INFORMATION SHOWN: Begin

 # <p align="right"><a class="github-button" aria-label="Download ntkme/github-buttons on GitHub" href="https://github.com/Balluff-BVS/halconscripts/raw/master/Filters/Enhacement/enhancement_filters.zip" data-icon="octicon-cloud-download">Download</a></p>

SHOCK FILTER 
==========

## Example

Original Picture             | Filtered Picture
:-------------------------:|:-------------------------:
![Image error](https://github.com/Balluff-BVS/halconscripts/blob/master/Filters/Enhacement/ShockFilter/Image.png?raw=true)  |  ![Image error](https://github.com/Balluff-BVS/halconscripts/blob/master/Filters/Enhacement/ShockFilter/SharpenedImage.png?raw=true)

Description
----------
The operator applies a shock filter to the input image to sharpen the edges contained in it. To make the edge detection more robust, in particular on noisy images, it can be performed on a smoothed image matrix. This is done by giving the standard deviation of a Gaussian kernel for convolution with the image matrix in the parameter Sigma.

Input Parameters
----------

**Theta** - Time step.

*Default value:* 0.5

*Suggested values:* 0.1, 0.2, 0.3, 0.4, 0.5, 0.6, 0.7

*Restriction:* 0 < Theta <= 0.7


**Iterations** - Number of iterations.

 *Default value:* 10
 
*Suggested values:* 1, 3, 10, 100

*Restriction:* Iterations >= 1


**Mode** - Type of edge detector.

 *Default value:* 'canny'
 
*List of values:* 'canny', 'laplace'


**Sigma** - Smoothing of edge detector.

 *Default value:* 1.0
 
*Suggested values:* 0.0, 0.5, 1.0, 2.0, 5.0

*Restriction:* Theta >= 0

INFORMATION SHOWN: End

=== THE TASK ===
Print the line containing "values:* 'canny', 'laplace'", then every line after it through the last line of the records, each exactly as written; nothing else belongs in the answer.

=== RESULT OF THE EXERCISE ===
*List of values:* 'canny', 'laplace'


**Sigma** - Smoothing of edge detector.

 *Default value:* 1.0
 
*Suggested values:* 0.0, 0.5, 1.0, 2.0, 5.0

*Restriction:* Theta >= 0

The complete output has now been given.